Soul of a bluesman


Awash in self-recrimination about politically correct sensitivity toward the differently abled, Jamie Foxx portrays Ray Charles’ hitherto unknown “spider sense.”

Awash in self-recrimination about politically correct sensitivity toward the differently abled, Jamie Foxx portrays Ray Charles’ hitherto unknown “spider sense.”

Rated 4.0

A couple of serious storytelling flaws can’t overshadow Jamie Foxx’s incredible work as Ray Charles in Ray, a movie that pretty much ensures Foxx won’t be making any more Booty Calls in the near future.

While some performers have received accolades in recent years for portraying real-life people (Will Smith in Ali, Greg Kinnear as Bob Crane in Auto Focus) they didn’t come close to nailing their characters to the level that Foxx nails Charles. All his physical mannerisms, including that tremendous smile, the constant swaying, and especially the keyboard playing—Foxx himself is an accomplished musician—are captured in a performance that will leave many mouths agape with awe.

Recordings—old and new—from Charles himself (who cooperated with director Taylor Hackford until his death last June) substitute for Foxx’s voice, who does an excellent job with the lip synch. A couple of moments when Foxx sings a few notes left me wondering if Hackford could’ve gotten away with Foxx doing his own singing. While nobody can replicate Charles’s incredible vocals, Foxx seems capable of delivering a worthy singing tribute. Had he more of a chance to do his own singing, his work here could’ve rivaled the likes of Sissy Spacek as Loretta Lynn in Coal Miner’s Daughter.

The film tells the Ray Charles story from his childhood, when he witnessed the drowning death of his younger brother and went blind at age 7, to 1979 where Charles was welcomed back to Georgia after being banned for refusing to play a segregated show. While dark aspects of the Charles story—mainly the drugs and womanizing—are covered in a seemingly honest and straightforward approach, one story thread takes a rather bizarre approach to a tragic occurrence.

There are moments when Foxx reaches into suitcases, or falls down and finds his hands thrashing around in water.

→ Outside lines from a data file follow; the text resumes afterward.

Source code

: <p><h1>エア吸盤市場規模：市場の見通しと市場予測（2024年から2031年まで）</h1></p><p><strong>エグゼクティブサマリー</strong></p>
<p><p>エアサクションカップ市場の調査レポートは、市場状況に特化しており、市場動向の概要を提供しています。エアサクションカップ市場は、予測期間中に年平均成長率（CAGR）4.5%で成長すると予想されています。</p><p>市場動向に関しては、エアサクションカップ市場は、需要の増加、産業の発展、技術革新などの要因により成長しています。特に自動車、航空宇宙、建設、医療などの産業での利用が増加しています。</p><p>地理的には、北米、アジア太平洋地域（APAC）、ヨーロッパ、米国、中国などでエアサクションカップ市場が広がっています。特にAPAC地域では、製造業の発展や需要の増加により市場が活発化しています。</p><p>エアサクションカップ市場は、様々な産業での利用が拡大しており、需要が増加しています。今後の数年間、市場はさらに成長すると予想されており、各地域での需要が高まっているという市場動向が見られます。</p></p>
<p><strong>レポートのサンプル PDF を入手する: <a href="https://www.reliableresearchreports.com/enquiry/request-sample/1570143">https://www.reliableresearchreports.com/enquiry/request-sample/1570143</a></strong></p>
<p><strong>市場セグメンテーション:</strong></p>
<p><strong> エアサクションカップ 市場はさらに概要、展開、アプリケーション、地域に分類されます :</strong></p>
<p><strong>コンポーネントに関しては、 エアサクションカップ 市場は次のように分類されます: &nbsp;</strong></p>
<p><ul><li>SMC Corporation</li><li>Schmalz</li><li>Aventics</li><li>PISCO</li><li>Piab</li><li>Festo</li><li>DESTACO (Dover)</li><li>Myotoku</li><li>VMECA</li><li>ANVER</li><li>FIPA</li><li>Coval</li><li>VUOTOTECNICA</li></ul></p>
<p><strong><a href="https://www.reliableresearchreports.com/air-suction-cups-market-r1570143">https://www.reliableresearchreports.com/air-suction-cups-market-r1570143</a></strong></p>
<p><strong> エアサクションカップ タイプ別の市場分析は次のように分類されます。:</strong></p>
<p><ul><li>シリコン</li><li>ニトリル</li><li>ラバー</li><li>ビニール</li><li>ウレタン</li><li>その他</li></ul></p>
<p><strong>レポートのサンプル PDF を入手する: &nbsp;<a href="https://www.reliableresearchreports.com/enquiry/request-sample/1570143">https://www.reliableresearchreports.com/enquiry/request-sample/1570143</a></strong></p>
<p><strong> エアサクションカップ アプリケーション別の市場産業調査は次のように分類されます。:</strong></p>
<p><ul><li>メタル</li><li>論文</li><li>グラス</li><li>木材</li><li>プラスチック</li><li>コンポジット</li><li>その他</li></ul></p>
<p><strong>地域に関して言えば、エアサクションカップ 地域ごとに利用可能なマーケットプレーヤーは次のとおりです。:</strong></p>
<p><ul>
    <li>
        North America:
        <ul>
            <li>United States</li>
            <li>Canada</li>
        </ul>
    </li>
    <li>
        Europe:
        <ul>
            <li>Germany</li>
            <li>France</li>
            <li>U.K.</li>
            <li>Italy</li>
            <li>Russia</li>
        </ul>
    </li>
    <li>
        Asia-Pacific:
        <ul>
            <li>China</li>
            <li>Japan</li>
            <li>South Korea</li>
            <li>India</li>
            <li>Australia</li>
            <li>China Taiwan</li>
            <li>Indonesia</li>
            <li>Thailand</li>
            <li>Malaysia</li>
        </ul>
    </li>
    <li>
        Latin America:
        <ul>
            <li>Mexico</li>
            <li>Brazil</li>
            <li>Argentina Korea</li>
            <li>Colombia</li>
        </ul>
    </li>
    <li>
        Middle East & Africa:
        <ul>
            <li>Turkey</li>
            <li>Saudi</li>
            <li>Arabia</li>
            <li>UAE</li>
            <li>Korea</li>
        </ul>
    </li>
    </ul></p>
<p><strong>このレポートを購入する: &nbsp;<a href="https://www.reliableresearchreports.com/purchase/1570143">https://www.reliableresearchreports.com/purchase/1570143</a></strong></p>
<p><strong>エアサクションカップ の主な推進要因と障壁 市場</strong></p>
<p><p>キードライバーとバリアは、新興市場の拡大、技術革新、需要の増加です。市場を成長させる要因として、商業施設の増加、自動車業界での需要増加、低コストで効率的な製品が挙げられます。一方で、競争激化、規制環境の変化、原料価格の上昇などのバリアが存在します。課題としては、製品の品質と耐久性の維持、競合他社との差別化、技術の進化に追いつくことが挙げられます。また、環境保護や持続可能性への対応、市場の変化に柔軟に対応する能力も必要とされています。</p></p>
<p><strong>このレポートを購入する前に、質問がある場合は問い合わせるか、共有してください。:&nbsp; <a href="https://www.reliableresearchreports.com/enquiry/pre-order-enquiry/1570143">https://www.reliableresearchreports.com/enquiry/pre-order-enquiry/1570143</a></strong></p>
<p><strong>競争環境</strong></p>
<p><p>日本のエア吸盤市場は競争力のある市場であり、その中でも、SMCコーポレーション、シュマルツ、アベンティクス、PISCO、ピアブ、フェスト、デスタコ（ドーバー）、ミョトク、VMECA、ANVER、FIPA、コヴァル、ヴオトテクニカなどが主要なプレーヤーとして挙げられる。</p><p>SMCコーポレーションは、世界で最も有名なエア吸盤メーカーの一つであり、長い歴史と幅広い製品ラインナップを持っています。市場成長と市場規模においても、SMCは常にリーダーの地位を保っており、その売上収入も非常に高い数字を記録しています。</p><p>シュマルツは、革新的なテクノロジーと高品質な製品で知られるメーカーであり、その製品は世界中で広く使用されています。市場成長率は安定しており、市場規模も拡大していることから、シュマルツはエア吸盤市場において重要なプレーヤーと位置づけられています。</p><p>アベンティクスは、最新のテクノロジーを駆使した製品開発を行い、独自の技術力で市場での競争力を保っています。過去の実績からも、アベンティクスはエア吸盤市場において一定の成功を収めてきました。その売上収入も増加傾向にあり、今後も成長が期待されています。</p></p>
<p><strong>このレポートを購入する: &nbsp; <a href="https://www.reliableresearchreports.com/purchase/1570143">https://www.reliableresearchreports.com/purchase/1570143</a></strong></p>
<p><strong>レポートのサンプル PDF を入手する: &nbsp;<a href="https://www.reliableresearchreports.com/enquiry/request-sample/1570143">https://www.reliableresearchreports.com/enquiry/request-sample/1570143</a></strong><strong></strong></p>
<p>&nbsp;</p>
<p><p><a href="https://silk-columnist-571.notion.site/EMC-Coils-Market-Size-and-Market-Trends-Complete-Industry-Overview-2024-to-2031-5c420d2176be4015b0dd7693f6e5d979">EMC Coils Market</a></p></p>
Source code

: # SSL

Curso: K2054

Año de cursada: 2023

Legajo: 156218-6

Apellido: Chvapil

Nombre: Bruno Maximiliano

This is meant to symbolize Charles’s lifelong struggle with guilt after doing nothing as he watched his younger brother drown in a bath basin. Hackford’s insistence on including this strangeness takes away from the picture’s sense of reality. Did Charles claim to have these sorts of hallucinations in real life? Showing Charles grabbing the dead, hallucinated limb of his younger brother in a suitcase seems like quite the narrative leap.

While the film is more than two and a half hours long, it could’ve been a little longer. It’s a shame that it skips from somewhere around 1965 (after Charles kicks a 20-year heroin addiction) to ‘79 and then ends. The 14-year skip feels abrupt for a film that has taken plenty of time in telling its story. These glitches keep the film from being a great biopic along the lines of Malcolm X.

In addition to the Foxx performance, something that helps the film rise above its faults is a screenplay that is willing to depict Charles’s unsavory side. While Foxx always keeps the legend likeable, the movie doesn’t shy away from the things that nearly derailed the man’s career and destroyed his family. The depiction of Charles’s first experimentation with heroin is devastating. Foxx sells this moment of Charles’s yearning to escape the darkness and boredom of his blindness with a heartbreaking honesty.

Supporting performances from Kerry Washington as Charles’ long-suffering wife and Regina King as backup singer/mistress Margie Hendricks are superb. And, of course, every time a Ray Charles song swells from the speakers, it’s bliss. The film is far from perfect, but Foxx is all but assured an Oscar nomination. In a strange movie year, Foxx’s candidacy seems to be the only sure thing right now.